Turkish woes lead to sharp slowdown in EM inflows in August

Turkish woes lead to sharp slowdown in EM inflows in August
Ramifications of Turkey's economic crisis led to a pronounced slowdown in EM inflows in August. / bne IntelliNews
By Ben Aris in Berlin September 6, 2018

The Turkish currency crisis caused a sharp slowdown in non-resident fund flows into emerging markets (EM) in August, the Institute of International Finance (IIF) said in a note on September 5.

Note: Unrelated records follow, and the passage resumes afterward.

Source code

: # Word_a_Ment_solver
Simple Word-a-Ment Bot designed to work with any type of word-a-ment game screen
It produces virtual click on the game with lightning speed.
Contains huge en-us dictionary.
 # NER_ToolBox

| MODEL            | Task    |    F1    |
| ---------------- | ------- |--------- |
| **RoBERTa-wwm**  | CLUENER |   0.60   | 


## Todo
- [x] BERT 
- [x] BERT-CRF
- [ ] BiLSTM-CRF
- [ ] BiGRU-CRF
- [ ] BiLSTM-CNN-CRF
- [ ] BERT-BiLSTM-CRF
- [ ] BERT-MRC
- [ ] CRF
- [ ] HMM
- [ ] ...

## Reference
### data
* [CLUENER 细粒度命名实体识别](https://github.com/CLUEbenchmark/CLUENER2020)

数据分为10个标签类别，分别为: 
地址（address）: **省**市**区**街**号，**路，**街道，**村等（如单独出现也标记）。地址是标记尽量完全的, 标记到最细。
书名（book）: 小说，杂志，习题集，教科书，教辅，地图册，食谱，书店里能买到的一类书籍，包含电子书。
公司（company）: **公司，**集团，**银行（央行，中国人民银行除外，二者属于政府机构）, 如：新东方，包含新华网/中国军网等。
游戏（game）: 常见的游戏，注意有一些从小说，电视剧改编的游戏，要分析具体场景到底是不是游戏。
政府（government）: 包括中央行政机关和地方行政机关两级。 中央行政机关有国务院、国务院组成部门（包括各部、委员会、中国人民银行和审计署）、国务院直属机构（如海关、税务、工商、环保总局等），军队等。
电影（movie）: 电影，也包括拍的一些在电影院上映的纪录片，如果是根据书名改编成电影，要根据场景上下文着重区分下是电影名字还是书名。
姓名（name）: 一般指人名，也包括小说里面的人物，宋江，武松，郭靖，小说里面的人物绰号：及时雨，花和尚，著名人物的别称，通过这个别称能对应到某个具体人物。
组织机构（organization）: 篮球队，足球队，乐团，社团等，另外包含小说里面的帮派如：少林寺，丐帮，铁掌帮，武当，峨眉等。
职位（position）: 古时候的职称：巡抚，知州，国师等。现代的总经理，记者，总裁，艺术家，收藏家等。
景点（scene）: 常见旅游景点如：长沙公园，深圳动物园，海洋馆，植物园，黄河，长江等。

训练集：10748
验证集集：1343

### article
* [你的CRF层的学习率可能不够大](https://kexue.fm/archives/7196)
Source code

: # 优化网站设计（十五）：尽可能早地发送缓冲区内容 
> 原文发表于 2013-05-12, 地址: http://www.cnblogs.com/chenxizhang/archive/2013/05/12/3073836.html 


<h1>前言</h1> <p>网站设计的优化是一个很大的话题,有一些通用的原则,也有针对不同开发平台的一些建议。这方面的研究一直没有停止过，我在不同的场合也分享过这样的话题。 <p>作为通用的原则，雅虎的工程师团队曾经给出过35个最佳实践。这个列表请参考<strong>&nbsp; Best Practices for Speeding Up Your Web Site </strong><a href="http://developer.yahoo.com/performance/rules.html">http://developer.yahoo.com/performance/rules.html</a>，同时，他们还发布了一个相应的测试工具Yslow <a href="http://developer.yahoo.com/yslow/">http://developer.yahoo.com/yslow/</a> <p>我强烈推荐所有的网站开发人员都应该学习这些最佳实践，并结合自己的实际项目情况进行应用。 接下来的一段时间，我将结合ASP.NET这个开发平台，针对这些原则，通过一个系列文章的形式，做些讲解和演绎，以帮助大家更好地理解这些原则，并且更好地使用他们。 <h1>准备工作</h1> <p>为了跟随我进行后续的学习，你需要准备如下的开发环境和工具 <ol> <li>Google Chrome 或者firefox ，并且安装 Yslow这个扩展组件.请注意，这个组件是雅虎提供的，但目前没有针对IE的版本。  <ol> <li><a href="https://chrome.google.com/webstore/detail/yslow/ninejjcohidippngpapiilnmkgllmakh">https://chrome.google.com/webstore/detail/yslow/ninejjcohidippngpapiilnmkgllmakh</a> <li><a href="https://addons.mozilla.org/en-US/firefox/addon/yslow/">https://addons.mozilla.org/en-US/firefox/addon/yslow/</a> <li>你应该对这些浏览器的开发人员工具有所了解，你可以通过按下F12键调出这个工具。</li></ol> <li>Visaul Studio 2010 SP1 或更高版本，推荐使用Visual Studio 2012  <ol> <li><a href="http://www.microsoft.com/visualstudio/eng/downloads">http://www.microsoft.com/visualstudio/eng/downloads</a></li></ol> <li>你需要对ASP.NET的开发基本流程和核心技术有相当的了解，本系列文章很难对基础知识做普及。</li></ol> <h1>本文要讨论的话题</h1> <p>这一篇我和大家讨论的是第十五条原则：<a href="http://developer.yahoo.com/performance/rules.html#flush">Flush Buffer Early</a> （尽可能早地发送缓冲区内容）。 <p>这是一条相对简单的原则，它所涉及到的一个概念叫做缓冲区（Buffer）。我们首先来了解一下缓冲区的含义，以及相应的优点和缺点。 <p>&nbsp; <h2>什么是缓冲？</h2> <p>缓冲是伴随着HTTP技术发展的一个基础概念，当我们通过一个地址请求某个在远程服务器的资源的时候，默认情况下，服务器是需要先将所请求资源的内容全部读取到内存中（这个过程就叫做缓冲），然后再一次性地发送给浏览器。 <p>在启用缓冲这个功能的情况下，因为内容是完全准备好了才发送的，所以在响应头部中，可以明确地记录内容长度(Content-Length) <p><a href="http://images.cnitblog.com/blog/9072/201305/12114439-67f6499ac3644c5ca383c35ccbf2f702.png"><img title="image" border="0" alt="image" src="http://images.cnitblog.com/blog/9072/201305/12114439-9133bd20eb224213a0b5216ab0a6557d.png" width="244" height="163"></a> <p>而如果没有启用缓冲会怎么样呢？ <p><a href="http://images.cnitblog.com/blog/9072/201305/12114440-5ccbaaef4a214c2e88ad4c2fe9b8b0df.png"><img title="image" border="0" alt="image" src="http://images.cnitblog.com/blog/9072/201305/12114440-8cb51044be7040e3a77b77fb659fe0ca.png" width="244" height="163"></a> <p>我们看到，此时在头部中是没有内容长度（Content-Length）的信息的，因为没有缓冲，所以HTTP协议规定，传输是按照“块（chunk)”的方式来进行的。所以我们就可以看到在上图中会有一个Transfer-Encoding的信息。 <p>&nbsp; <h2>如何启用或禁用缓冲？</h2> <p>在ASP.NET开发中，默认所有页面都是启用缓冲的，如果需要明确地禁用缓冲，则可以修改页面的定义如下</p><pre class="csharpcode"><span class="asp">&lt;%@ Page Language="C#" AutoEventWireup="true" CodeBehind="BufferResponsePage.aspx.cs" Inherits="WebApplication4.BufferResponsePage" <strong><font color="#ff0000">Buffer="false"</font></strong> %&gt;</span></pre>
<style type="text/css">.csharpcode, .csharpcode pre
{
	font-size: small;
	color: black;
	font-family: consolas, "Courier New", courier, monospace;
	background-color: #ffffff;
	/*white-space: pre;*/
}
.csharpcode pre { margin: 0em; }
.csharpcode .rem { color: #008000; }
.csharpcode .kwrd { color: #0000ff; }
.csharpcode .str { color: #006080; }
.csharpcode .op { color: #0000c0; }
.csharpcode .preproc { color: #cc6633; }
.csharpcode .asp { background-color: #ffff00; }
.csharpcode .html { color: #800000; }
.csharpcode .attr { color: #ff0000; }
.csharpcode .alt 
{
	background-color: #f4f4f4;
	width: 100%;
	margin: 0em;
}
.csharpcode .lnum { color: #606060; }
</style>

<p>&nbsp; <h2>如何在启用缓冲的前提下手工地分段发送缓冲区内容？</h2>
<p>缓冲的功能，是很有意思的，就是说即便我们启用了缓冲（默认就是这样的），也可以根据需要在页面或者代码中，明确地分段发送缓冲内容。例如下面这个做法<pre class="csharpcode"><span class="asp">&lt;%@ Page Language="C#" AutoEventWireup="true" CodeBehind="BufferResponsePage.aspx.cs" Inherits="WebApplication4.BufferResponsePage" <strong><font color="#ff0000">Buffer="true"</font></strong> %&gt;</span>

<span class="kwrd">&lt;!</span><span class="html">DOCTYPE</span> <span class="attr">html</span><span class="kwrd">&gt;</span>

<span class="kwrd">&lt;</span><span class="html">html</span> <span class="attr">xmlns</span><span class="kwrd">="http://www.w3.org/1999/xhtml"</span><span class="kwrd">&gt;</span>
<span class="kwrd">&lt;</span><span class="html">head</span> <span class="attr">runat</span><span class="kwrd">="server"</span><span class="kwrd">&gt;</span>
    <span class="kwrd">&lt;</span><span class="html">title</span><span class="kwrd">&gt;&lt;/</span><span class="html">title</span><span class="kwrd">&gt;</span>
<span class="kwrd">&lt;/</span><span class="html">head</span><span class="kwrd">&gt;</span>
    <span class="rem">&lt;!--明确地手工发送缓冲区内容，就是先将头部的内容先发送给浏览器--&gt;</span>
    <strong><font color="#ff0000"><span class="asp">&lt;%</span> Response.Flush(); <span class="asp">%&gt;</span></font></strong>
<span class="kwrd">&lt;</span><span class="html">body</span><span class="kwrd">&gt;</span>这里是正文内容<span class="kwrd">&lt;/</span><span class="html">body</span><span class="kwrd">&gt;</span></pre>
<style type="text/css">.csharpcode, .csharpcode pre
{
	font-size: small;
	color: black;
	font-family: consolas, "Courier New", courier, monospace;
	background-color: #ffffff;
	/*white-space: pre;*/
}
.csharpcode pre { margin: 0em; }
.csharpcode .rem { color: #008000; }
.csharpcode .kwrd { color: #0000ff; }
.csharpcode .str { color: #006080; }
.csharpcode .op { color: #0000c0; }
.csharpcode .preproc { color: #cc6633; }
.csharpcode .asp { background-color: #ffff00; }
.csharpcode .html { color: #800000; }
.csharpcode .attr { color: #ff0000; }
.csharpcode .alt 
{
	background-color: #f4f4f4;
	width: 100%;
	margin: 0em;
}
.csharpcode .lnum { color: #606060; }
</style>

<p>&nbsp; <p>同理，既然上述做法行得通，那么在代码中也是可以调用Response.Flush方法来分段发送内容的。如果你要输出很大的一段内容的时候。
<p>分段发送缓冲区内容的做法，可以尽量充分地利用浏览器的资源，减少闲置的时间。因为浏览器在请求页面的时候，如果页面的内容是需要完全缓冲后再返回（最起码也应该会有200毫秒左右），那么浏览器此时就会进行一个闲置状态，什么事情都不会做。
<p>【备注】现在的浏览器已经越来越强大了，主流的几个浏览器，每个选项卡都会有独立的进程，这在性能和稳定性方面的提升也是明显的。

Portfolio inflows to EMs slowed to $2.2bn in August from $13.7bn in July, IIF said, according to its “IIF Capital Flows Tracker.”

Equity markets experienced a net gain with over $7bn in non-resident inflows, of which China took $5.8bn. However there was a net outflow from EM debt markets, which shed $4.8bn in total.

Regionally, EM Asia attracted the most combined equity and debt inflows ($8.4bn), primarily due to China and over $2bn of debt inflows to Thailand. Other regions did not fare so well. Flows to EM Europe were nearly flat, while Latin America and Africa and the Middle East experienced outflows of $3.1bn and $3.2bn, respectively.

“Flows to Latin America were depressed by the ongoing crisis in Argentina, political uncertainty in Brazil, and concerns about trade ties to the US and China amidst ongoing trade negotiations – as well as the prospect of a slowing Chinese economy,” Stephan Imre of Raiffeisen Bank (RZB) said in a note.

Russia has been particularly hard hit by both the nerves associated with the Turkish crisis amongst EM investors, but more so by the US government threat to impose “crushing” sanctions on Russia this autumn. Investors have been selling off the local treasury bills, the OFZ, and the share of foreign holdings of the bonds has fallen from a peak of 34% to 27% as of July.

In its latest results Moscow Exchange (MOEX) reported that trading volumes on its bourse were high in August. Equity trading volumes were up 10% m/m, while fixed income volumes were up 2% m/m, but derivative trading volumes jumped 24% in the same period as investors sought to hedge against an increasingly volatile ruble.

IIF reported that Russia saw a net outflow of $11.3bn in 1Q18, rising to -$22.9bn in 2Q18, with outflows on a monthly basis of -$9.1bn in April, -$7.5bn May and -$8.3bn in June to make a total of -$42.5bn of outflows over the first six months of this year. That compares with a net outflow of only -$13.1bn for all of 2017, according to IIF.